COURAGEUSE VIRGINIE FRANCOEUR

VIRGINIE FRANCOEUR A DÉCIDÉ de bousculer des manières de faire dans le monde de l’éducation. Les universités oublient de plus en plus leur rôle, soit de permettre à des étudiants d’acquérir des connaissances qui en feront des êtres responsables, conscients des enjeux de la société, et ce pendant toute leur vie. En un mot, éduquer de meilleurs citoyens qui peuvent agir pour le mieux de leurs semblables. De plus en plus, les institutions de haut savoir, on peut aussi englober les cégeps, se transforment en établissements technologiques. Que ce soit en art ou en science, tous forment des spécialistes dans un domaine précis et limité. Ces diplômés ignorent la littérature et la philosophie qui remettent en question notre rôle et notre responsabilité de vivant dans l’univers.

Certains livres arrivent dans ma boîte aux lettres et je me demande s’ils s’adressent véritablement à moi.
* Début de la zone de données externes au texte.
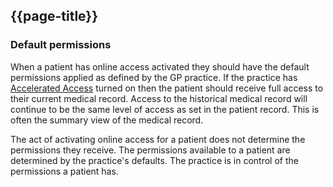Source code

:## {{page-title}}

### Default permissions

When a patient has online access activated they should have the default permissions applied as defined by the GP practice. If the practice has [Accelerated Access](https://digital.nhs.uk/services/nhs-app/nhs-app-guidance-for-gp-practices/guidance-on-nhs-app-features/accelerating-patient-access-to-their-record) turned on then the patient should receive full access to their current medical record. Access to the historical medical record will continue to be the same level of access as set in the patient record. This is often the summary view of the medical record.

The act of activating online access for a patient does not determine the permissions they receive. The permissions available to a patient are determined by the practice's defaults. The practice is in control of the permissions a patient has.
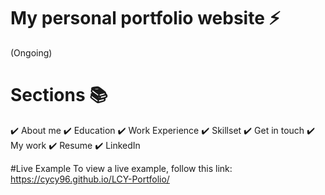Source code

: # My personal portfolio website ⚡️
(Ongoing)

# Sections 📚
✔️ About me ✔️ Education ✔️ Work Experience ✔️ Skillset ✔️ Get in touch ✔️ My work ✔️ Resume ✔️ LinkedIn

#Live Example
To view a live example, follow this link: https://cycy96.github.io/LCY-Portfolio/
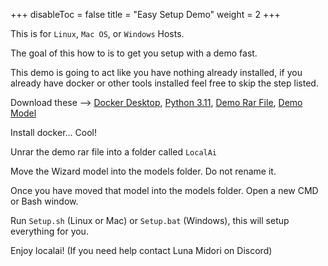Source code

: 
+++
disableToc = false
title = "Easy Setup Demo"
weight = 2
+++

This is for `Linux`, `Mac OS`, or `Windows` Hosts.

The goal of this how to is to get you setup with a demo fast.

This demo is going to act like you have nothing already installed, if you already have docker or other tools installed feel free to skip the step listed.

Download these --> [Docker Desktop](https://docs.docker.com/engine/install/), [Python 3.11](https://www.python.org/downloads/release/python-3110/), [Demo Rar File](https://drive.google.com/file/d/1p2_-WdS15aVvR8yoJixvlg1t9nHgAhqQ/view?usp=sharing), [Demo Model](https://huggingface.co/TheBloke/WizardLM-13B-V1.2-GGML/resolve/main/wizardlm-13b-v1.2.ggmlv3.q4_0.bin)

Install docker... Cool!

Unrar the demo rar file into a folder called `LocalAi`

Move the Wizard model into the models folder. Do not rename it.

Once you have moved that model into the models folder. Open a new CMD or Bash window.

Run `Setup.sh` (Linux or Mac) or `Setup.bat` (Windows), this will setup everything for you.

Enjoy localai! (If you need help contact Luna Midori on Discord)
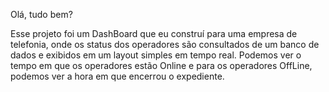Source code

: Olá, tudo bem?

Esse projeto foi um DashBoard que eu construí para uma empresa de telefonia, onde os status dos operadores são consultados de um banco de dados e exibidos em um layout simples em tempo real.
Podemos ver o tempo em que os operadores estão Online e para os operadores OffLine, podemos ver a hora em que encerrou o expediente.

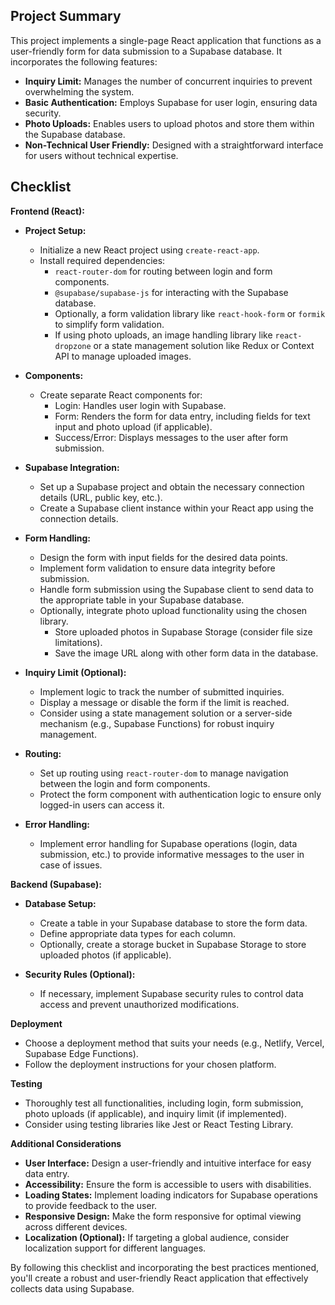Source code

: ## Project Summary

This project implements a single-page React application that functions as a user-friendly form for data submission to a Supabase database. It incorporates the following features:

- **Inquiry Limit:** Manages the number of concurrent inquiries to prevent overwhelming the system.
- **Basic Authentication:** Employs Supabase for user login, ensuring data security.
- **Photo Uploads:** Enables users to upload photos and store them within the Supabase database.
- **Non-Technical User Friendly:** Designed with a straightforward interface for users without technical expertise.

## Checklist

**Frontend (React):**

- **Project Setup:**
    - Initialize a new React project using `create-react-app`.
    - Install required dependencies:
        - `react-router-dom` for routing between login and form components.
        - `@supabase/supabase-js` for interacting with the Supabase database.
        - Optionally, a form validation library like `react-hook-form` or `formik` to simplify form validation.
        - If using photo uploads, an image handling library like `react-dropzone` or a state management solution like Redux or Context API to manage uploaded images.

- **Components:**
    - Create separate React components for:
        - Login: Handles user login with Supabase.
        - Form: Renders the form for data entry, including fields for text input and photo upload (if applicable).
        - Success/Error: Displays messages to the user after form submission.

- **Supabase Integration:**
    - Set up a Supabase project and obtain the necessary connection details (URL, public key, etc.).
    - Create a Supabase client instance within your React app using the connection details.

- **Form Handling:**
    - Design the form with input fields for the desired data points.
    - Implement form validation to ensure data integrity before submission.
    - Handle form submission using the Supabase client to send data to the appropriate table in your Supabase database.
    - Optionally, integrate photo upload functionality using the chosen library.
        - Store uploaded photos in Supabase Storage (consider file size limitations).
        - Save the image URL along with other form data in the database.

- **Inquiry Limit (Optional):**
    - Implement logic to track the number of submitted inquiries.
    - Display a message or disable the form if the limit is reached.
    - Consider using a state management solution or a server-side mechanism (e.g., Supabase Functions) for robust inquiry management.

- **Routing:**
    - Set up routing using `react-router-dom` to manage navigation between the login and form components.
    - Protect the form component with authentication logic to ensure only logged-in users can access it.

- **Error Handling:**
    - Implement error handling for Supabase operations (login, data submission, etc.) to provide informative messages to the user in case of issues.

**Backend (Supabase):**

- **Database Setup:**
    - Create a table in your Supabase database to store the form data.
    - Define appropriate data types for each column.
    - Optionally, create a storage bucket in Supabase Storage to store uploaded photos (if applicable).

- **Security Rules (Optional):**
    - If necessary, implement Supabase security rules to control data access and prevent unauthorized modifications.

**Deployment**

- Choose a deployment method that suits your needs (e.g., Netlify, Vercel, Supabase Edge Functions).
- Follow the deployment instructions for your chosen platform.

**Testing**

- Thoroughly test all functionalities, including login, form submission, photo uploads (if applicable), and inquiry limit (if implemented).
- Consider using testing libraries like Jest or React Testing Library.

**Additional Considerations**

- **User Interface:** Design a user-friendly and intuitive interface for easy data entry.
- **Accessibility:** Ensure the form is accessible to users with disabilities.
- **Loading States:** Implement loading indicators for Supabase operations to provide feedback to the user.
- **Responsive Design:** Make the form responsive for optimal viewing across different devices.
- **Localization (Optional):** If targeting a global audience, consider localization support for different languages.

By following this checklist and incorporating the best practices mentioned, you'll create a robust and user-friendly React application that effectively collects data using Supabase.
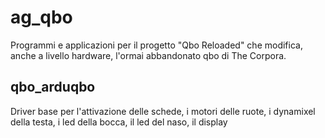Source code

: # ag_qbo #

Programmi e applicazioni per il progetto "Qbo Reloaded" che modifica, anche a livello hardware, l'ormai abbandonato qbo di The Corpora.

## qbo_arduqbo ##
Driver base per l'attivazione delle schede, i motori delle ruote, i dynamixel della testa, i led della bocca, il led del naso, il display
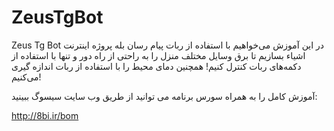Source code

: # ZeusTgBot
Zeus Tg Bot
در این آموزش می‌خواهیم با استفاده از ربات پیام رسان بله پروژه اینترنت اشیاء بسازیم تا برق وسایل مختلف منزل را به راحتی از راه دور و تنها با استفاده از دکمه‌های ربات کنترل کنیم! همچنین دمای محیط را با استفاده از ربات اندازه گیری می‌کنیم!

آموزش کامل را به همراه سورس برنامه می توانید از طریق وب سایت سیسوگ ببینید:

http://8bi.ir/bom

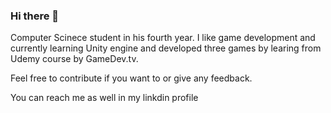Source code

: ### Hi there 👋

<!--
**Shimshon21/Shimshon21** is a ✨ _special_ ✨ repository because its `README.md` (this file) appears on your GitHub profile.

Here are some ideas to get you started:

- 🔭 I’m currently working on ...
- 🌱 I’m currently learning ...
- 👯 I’m looking to collaborate on ...
- 🤔 I’m looking for help with ...
- 💬 Ask me about ...
- 📫 How to reach me: ...
- 😄 Pronouns: ...
- ⚡ Fun fact: ...
-->


Computer Scinece student in his fourth year.
I like game development and currently learning Unity engine and developed three games by learing from Udemy course by GameDev.tv.

Feel free to contribute if you want to or give any feedback.

You can reach me as well in my linkdin profile <href src = https://www.linkedin.com/in/shimshon-polak />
C’est le cas de Sciences et arts de Virginie Francoeur, la romancière que j’ai aimée dans Jelly Bean, une fiction qui secoue l’humain dans des dimensions étonnantes. Et surtout, avec en sous-titre : Transversalité des connaissances. Autrement dit ces savoirs qui se partagent et peuvent devenir un bien commun. Je l’ai placé dans la rangée des livres à lire. Il y en a plusieurs comme ça qui attendent depuis longtemps et qui ne retiendront jamais mon attention, seront oubliés avec l’arrivée de nouvelles publications.
La période des Fêtes étant un moment de rattrapage, je me suis risqué dans cet ouvrage que l’auteure a eu la gentillesse de me dédicacer. Je souligne un segment de sa grande écriture qui occupe tout l’espace d’une page : « … le même objectif de se questionner sur les paradigmes dominants et de se rebeller ! » Je suis toujours prêt à emprunter les chemins de cette contestation et surtout de découvrir les couleurs qu’elle peut prendre.
Voilà un travail bien présenté avec préface d’Isabelle Hudon et postface de Bernard Voyer qui a fait parler de lui lors de ses terribles expéditions. Très rapidement, madame Hudon a su titiller ma curiosité. Les cours à l’université sont de plus en plus spécialisés et techniques, oubliant la dimension humaine. Virginie Francoeur se fait plus précise dans son introduction.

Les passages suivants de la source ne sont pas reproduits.